Compared with prior art, the invention has the beneficial effects as follows: the present invention by way of multi-node parallel computing, by one The operand of individual large database distributes to multiple node databases, such that it is able to give full play to multimachine and multinuclear calculates simultaneously Ability, can be greatly enhanced the query or statistical rate in Volume data storehouse, with respect to the mode of configuration of optimizing hardware, this Invention will not be limited by room for promotion, and inquiry or Statistical Rate can improve 10 times, 100 times even 1000 times；The present invention Carry out load balancing using to the content inquired about, to each inquiry, first judge the node that this inquiry may access in advance, permissible Greatly reduce unnecessary parallel computation, under same hardware condition, can even tens times of raising whole system at double Concurrent access ability；Node server adopts common pc machine, required with respect to the optimization of master server hardware configuration Cost, on the premise of lifting identical inquiry or Statistical Rate, increases node server input cost less；The present invention disobeys Rely in special hardware and network, common pc machine and gigabit networking even 100,000,000 networks are it is achieved that cost performance is very high.

Brief description

Fig. 1 is the structural representation of the system carrying out load balance according to query contents.

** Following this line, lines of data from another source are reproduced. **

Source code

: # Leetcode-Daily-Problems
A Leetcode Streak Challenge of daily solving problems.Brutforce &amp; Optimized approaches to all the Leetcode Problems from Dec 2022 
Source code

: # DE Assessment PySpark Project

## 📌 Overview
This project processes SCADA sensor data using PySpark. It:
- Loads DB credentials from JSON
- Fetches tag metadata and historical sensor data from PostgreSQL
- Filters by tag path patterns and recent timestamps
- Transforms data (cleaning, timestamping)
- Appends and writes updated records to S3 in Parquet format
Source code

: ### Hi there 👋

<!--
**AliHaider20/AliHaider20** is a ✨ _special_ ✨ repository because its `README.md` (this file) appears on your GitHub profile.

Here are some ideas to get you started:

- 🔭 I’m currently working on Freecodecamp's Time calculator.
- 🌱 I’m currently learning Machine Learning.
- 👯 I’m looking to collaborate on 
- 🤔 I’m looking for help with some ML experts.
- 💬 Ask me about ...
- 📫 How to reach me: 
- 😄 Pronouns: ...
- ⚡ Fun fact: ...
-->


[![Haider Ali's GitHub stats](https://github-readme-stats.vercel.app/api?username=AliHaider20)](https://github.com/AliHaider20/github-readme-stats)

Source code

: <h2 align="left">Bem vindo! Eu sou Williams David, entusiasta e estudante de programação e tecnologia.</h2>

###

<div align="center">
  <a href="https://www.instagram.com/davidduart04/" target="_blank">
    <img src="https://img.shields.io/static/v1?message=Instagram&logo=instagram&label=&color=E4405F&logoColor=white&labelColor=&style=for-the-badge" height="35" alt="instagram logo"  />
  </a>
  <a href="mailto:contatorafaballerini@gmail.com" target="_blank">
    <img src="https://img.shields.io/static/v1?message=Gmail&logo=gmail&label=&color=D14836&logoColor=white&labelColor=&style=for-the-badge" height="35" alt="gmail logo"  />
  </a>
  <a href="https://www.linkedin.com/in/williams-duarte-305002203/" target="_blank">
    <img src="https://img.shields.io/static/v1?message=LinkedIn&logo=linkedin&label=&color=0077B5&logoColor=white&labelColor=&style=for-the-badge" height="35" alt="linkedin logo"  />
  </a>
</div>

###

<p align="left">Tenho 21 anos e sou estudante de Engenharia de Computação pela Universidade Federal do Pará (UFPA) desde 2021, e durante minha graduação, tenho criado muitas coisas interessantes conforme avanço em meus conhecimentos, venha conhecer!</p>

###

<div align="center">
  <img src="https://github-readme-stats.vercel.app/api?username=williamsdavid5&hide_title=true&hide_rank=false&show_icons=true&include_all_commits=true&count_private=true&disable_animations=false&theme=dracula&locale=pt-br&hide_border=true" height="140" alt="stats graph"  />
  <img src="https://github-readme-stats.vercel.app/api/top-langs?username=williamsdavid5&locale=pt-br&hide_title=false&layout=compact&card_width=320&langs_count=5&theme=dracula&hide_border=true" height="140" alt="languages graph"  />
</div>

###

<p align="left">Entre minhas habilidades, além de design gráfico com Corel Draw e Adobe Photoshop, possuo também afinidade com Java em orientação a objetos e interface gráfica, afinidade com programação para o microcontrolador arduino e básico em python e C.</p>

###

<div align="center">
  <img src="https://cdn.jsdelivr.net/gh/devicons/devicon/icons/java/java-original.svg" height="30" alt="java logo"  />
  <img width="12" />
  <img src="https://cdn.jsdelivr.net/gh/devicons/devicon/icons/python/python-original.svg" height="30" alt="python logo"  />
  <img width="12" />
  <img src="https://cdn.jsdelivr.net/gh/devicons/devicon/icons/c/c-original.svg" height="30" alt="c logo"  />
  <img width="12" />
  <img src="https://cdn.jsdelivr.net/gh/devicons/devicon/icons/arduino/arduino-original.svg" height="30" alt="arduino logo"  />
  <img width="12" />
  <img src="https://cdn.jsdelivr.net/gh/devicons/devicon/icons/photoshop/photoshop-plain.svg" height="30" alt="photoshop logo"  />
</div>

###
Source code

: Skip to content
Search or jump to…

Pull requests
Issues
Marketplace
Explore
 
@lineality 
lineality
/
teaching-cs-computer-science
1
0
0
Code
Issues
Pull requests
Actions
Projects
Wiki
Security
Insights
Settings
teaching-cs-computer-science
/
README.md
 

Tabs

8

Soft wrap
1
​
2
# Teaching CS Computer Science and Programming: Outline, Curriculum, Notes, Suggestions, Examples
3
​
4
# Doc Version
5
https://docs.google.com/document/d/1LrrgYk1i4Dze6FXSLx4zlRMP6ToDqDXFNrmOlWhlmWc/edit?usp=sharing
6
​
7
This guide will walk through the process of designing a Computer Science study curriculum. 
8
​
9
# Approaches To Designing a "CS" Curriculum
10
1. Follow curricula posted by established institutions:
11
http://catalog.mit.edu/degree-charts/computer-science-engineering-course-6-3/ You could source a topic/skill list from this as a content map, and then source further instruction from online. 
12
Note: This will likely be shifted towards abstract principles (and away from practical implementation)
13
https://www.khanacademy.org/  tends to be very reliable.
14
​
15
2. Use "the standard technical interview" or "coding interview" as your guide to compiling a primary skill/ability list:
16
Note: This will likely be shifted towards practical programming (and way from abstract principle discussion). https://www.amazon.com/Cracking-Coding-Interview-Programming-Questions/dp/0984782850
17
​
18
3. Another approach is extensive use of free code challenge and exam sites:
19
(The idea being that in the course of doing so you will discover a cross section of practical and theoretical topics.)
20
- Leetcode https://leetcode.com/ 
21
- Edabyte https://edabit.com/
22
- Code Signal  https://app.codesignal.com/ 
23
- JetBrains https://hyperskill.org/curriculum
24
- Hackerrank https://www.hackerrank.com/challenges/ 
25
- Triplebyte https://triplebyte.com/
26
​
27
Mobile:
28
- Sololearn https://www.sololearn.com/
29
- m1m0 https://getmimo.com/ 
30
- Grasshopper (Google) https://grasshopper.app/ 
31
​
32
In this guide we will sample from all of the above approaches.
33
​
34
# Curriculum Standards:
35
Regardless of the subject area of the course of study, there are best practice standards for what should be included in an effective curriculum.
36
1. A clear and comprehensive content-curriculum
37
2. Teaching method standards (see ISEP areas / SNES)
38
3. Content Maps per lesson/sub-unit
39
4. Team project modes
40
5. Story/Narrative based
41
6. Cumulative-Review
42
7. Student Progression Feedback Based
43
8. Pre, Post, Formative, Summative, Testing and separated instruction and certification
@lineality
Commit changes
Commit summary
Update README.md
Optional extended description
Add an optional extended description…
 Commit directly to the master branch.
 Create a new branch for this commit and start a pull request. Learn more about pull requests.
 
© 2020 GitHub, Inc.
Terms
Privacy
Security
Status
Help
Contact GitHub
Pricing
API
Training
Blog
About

Fig. 2 is the workflow diagram of the system carrying out load balance according to query contents.

Fig. 3 is the source database schematic diagram of big data quantity in the system carrying out load balance according to query contents.

Fig. 4 is the parsing schematic diagram of the source database of data volume in the system carrying out load balance according to query contents.

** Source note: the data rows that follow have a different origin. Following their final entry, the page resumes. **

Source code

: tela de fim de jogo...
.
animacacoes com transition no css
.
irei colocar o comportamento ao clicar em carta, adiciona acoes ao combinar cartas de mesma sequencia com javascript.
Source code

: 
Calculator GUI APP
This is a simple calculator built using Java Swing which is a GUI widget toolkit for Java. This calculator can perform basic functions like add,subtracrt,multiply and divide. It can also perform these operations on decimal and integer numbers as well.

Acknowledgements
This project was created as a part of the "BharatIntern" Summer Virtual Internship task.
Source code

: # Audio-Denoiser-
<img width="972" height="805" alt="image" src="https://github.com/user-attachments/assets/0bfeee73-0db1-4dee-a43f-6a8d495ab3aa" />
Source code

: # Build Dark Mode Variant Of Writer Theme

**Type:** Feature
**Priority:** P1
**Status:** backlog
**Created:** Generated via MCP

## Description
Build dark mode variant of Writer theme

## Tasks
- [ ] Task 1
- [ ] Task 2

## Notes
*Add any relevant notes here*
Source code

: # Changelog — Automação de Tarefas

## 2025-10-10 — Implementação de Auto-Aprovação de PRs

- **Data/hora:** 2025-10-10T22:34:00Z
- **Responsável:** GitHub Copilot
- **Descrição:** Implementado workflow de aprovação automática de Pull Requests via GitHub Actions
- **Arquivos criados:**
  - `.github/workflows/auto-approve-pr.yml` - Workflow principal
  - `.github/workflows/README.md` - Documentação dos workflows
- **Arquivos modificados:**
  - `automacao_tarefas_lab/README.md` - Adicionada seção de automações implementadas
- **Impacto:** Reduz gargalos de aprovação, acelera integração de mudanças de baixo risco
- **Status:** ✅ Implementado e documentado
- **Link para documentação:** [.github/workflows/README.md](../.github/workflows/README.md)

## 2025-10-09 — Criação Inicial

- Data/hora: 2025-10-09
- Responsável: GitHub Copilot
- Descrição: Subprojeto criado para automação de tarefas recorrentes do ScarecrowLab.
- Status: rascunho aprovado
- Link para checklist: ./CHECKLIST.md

Wherein: 11- master server, 12- node server, 13- source database, 14- data splits server, the main place of 15- Reason device, 16- interim table memory cell, 17- node database, 18- modal processor, 19- front end display module, 20- node rope Draw memory cell, 21- thread allocation unit, 22- simplified element.

Specific embodiment

With reference to specific embodiment, the technical scheme of this patent is described in more detail.

Refer to Fig. 1-2, a kind of system carrying out load balance according to query contents, split server 14, master including data Server 11, node server 12 and front end display module 19, described master server 11 splits server 14, front with data respectively End display module 19 is connected with node server 12, and the quantity of node server 12 is two or more, and data splits server 14 It is connected with the source database 13 depositing mass data, data splits server 14 and the node with operation independent disposal ability It is connected by communication between server 12, master server 11 includes node index storage unit 20, thread allocation unit 21, simplified element 22nd, primary processor 15 and interim table memory cell 16, node index storage unit 20 is split server 14 respectively, is simplified with data Unit 22 and thread allocation unit 21 are connected, and thread allocation unit 21 is connected with node server 12, primary processor 15 with face When table memory cell 16 be connected.Node server 12 includes modal processor 18, modal processor 18 and node database 17 phase Even, node server 12 adopts common pc machine.By wired or nothing between data segmentation server 14 and node server 12 The mode of line is connected.

Specific embodiment 1

Refering to Fig. 3-4, Fig. 3 is the source database schematic diagram of a big data quantity.This source database includes four tables of data: Store table, sales table, time table and product table, data volume is 400,000,100,000,000,1825 and 1000 respectively.First have to source The data of database is split, and is assigned in each node database.Data volume ratio due to store table and sales table Larger, time table and product table data volume less, therefore to store table and sales table, are split by store field, Time table and product table are not split, and are copied directly to each node database.During partition data, city word can also be added Section, region field is ranked up, and the data in one city of guarantee or a region is in a node database or adjacent as far as possible On node database.

Form index information then according to segmentation rule.Assume to be split according to store title here, then formed Store title and the corresponding informance of node server.For convenience of description, now by store title be divided into store1, Store2, store3 ..., then index information can be represented with table 1:

Table 1

Node server	Store title
		n1	store1
n2	store2
		n3	store3

And if when the data volume of index information is larger (specific name of such as store is long, or store quantity is more), Simplification process can be carried out to index information.The corresponding table of a upper strata Classifying Sum field for example can be produced, as table 2 institute Show:

Table 2

Node server	Store title	The top level domain of store title
			n1	store1	a
n2	store2	b
			n3	store3	c

Wherein, the top level domain in table 2 represents store title respectively with alphabetical a, b, b, and in addition, top level domain also may be used With using the abbreviation of store title, specific symbol etc., it act as simplifying search, reduces the time of parsing.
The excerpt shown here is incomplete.